To that end, a few standards groups have put together schemes for the incorporation of data integrity checking into the hardware itself. These mechanisms generally take the form of an additional eight-byte checksum attached to each 512-byte block. The host system generates the checksum when it prepares a block for writing to the drive; that checksum will follow the data through the series of host controllers, RAID controllers, network fabrics, etc., with the hardware verifying the checksum along each step of the way. The checksum is stored with the data, and, when the data is read in the future, the checksum travels back with it, once again being verified at each step. The end result should be that data corruption problems are caught immediately, and in a way which identifies which component of the system is at fault.

Needless to say, this integrity mechanism requires operating system support. As of the 2.6.27 kernel, Linux will have such support, at least for SCSI and SATA drives, thanks to Martin Petersen. The well-written documentation file included with the data integrity patches envisions three places where checksum generation and verification can be performed: in the block layer, in the filesystem, and in user space. Truly end-to-end protection seems to need user-space verification, but, for now, the emphasis is on doing this work in the block layer or filesystem - though, as of this writing, no integrity-aware filesystems exist in the mainline repository.

Drivers for block devices which can manage integrity data need to register some information with the block layer. This is done by filling in a blk_integrity structure and passing it to blk_integrity_register(). See the document for the full details; in short, this structure contains two function pointers. generate_fn() generates a checksum for a block of data, and verify_fn() will verify a checksum. There are also functions for attaching a tag to a block - a feature supported by some drives. The data stored in the tag can be used by filesystem-level code to, for example, ensure that the block is really part of the file it is supposed to belong to.

The block layer will, in the absence of an integrity-aware filesystem, prepare and verify checksum data itself. To that end, the bio structure has been extended with a new bi_integrity field, pointing to a bio_vec structure describing the checksum information and some additional housekeeping. Happily, the integrity standards were written to allow the checksum information to be stored separately from the actual data; the alternative would have been to modify the entire Linux memory management system to accommodate that information. The bi_integrity area is where that information goes; scatter/gather DMA operations are used to transfer the checksum and data to and from the drive together.

Integrity-aware filesystems, when they exist, will be able to take over the generation and verification of checksum data from the block layer. A call to bio_integrity_prep() will prepare a given bio structure for integrity verification; it's then up to the filesystem to generate the checksum (for writes) or check it (for reads). There's also a set of functions for managing the tag data; again, see the document for the details.

Extended partitions

One of the more annoying and long-lived annoyances in the Linux block layer has been the limit on the number of partitions which can be created on any one device. IDE devices can handle up to 64 partitions, which is usually enough, but SCSI devices can only manage 16 - including one reserved for the full device.

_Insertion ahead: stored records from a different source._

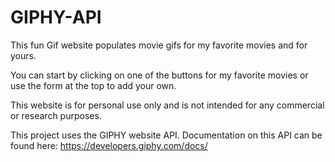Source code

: # GIPHY-API

This fun Gif website populates movie gifs for my favorite movies and for yours.

You can start by clicking on one of the buttons for my favorite movies or use the form at the top to add your own.

This website is for personal use only and is not intended for any commercial or research purposes.

This project uses the GIPHY website API. Documentation on this API can be found here: https://developers.giphy.com/docs/
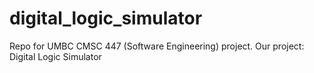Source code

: # digital_logic_simulator
Repo for UMBC CMSC 447 (Software Engineering) project.  Our project: Digital Logic Simulator

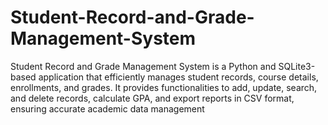 # Student-Record-and-Grade-Management-System
Student Record and Grade Management System is a Python and SQLite3-based application that efficiently manages student records, course details, enrollments, and grades. It provides functionalities to add, update, search, and delete records, calculate GPA, and export reports in CSV format, ensuring accurate academic data management
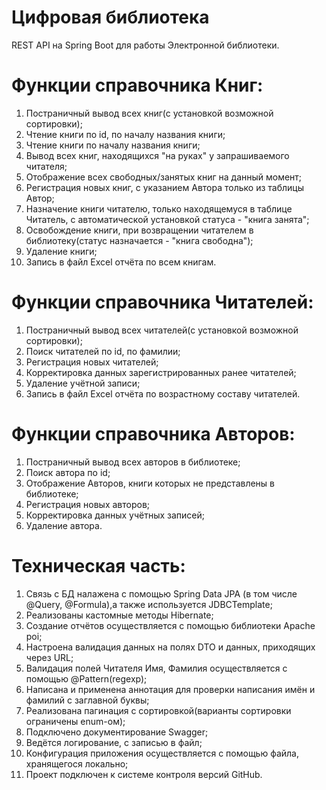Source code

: # Цифровая библиотека
REST API на Spring Boot для работы Электронной библиотеки.

# Функции справочника Книг:
1. Постраничный вывод всех книг(с установкой возможной сортировки);
2. Чтение книги по id, по началу названия книги;
3. Чтение книги по началу названия книги;
4. Вывод всех книг, находящихся "на руках" у запрашиваемого читателя;
5. Отображение всех свободных/занятых книг на данный момент;
6. Регистрация новых книг, с указанием Автора только из таблицы Автор;
7. Назначение книги читателю, только находящемуся в таблице Читатель, с автоматической установкой статуса - "книга занята";
8. Освобождение книги, при возвращении читателем в библиотеку(статус назначается - "книга свободна");
9. Удаление книги;
10. Запись в файл Excel отчёта по всем книгам.

# Функции справочника Читателей:
1. Постраничный вывод всех читателей(с установкой возможной сортировки);
2. Поиск читателей по id, по фамилии;
3. Регистрация новых читателей;
4. Корректировка данных зарегистрированных ранее читателей;
5. Удаление учётной записи;
6. Запись в файл Excel отчёта по возрастному составу читателей.

# Функции справочника Авторов:
1. Постраничный вывод всех авторов в библиотеке;
2. Поиск автора по id;
3. Отображение Авторов, книги которых не представлены в библиотеке;
4. Регистрация новых авторов;
5. Корректировка данных учётных записей;
6. Удаление автора.

# Техническая часть:
1. Связь с БД налажена с помощью Spring Data JPA (в том числе @Query, @Formula),а также используется JDBCTemplate;
2. Реализованы кастомные методы Hibernate;
3. Создание отчётов осуществляется с помощью библиотеки Apache poi;
4. Настроена валидация данных на полях DTO и данных, приходящих через URL;
5. Валидация полей Читателя Имя, Фамилия осуществляется с помощью @Pattern(regexp);
6. Написана и применена аннотация для проверки написания имён и фамилий с заглавной буквы;
7. Реализована пагинация с сортировкой(варианты сортировки ограничены enum-ом);
8. Подключено документирование Swagger;
9. Ведётся логирование, с записью в файл;
10. Конфигурация приложения осуществляется с помощью файла, хранящегося локально;
11. Проект подключен к системе контроля версий GitHub.



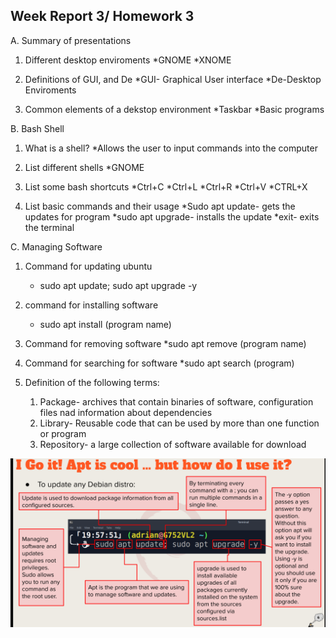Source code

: ## Week Report 3/ Homework 3 ##

A. Summary of presentations

1. Different desktop enviroments
   *GNOME
   *XNOME

2. Definitions of GUI, and De
    *GUI- Graphical User interface
    *De-Desktop Enviroments
3. Common elements of a dekstop environment
    *Taskbar
    *Basic programs

B. Bash Shell

1. What is a shell?
    *Allows the user to input commands into the computer
2. List different shells
    *GNOME

3. List some bash shortcuts 
    *Ctrl+C 
    *Ctrl+L
    *Ctrl+R
    *Ctrl+V
    *CTRL+X
4. List basic commands and their usage
   *Sudo apt update- gets the updates for program 
   *sudo apt upgrade- installs the update
   *exit- exits the terminal 

C. Managing Software

1. Command for updating ubuntu 
   * sudo apt update; sudo apt upgrade -y

2. command for installing software
    * sudo apt install (program name)
3. Command for removing software
    *sudo apt remove (program name)
4. Command for searching for software
    *sudo apt search (program)
5. Definition of the following terms:
   1. Package- archives that contain binaries of software, configuration files nad information about dependencies
   2. Library- Reusable code that can be used by more than one function or program
   3. Repository- a large collection of software available for download

![s](../SS.png)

As these devices get larger, and as applications which benefit from filesystem isolation (virtualization, for example) become more popular, this limit only becomes more irksome.

The interesting thing is that the work needed to circumvent this problem was done some years ago when device numbers were extended to 32 bits. Some complicated schemes were proposed back in 2004 as a way of extending the number of partitions while not changing any existing device numbers, but that approach was never adopted. In the mean time, increasing use of tools like udev has pretty much eliminated the need for device number compatibility; on most distributions, there are no persistent device files anymore.

So when Tejun Heo revisited the partition limit problem, he didn't bother with obscure bit-shuffling schemes. Instead, with his patch set, block devices simply move to a new major device number and have all minor numbers dynamically assigned. That means that no block device has a stable (across boots) number; it also means that the minor numbers for partitions on the same device are not necessarily grouped together. But, since nobody really ever sees the device numbers on a contemporary distribution, none of this should matter.

Tejun's patch series is an interesting exercise in slowly evolving an interface toward a final goal, with a number of intermediate states. In the end, the API as seen by block drivers changes very little. There is a new flag (GENHD_FL_EXT_DEVT) which allows the disk to use extended partition numbers; once the number of minor numbers given to alloc_disk() is exhausted, any additional partitions will be numbered in the extended space. The intended use, though, would appear to be to allocate no traditional minor numbers at all - allocating disks with alloc_disk(0) - and creating all partitions in that extended space. Tejun's patch causes both the IDE and sd drivers to allocate gendisk structures in that way, moving all disks on most systems into the (shared) extended number space.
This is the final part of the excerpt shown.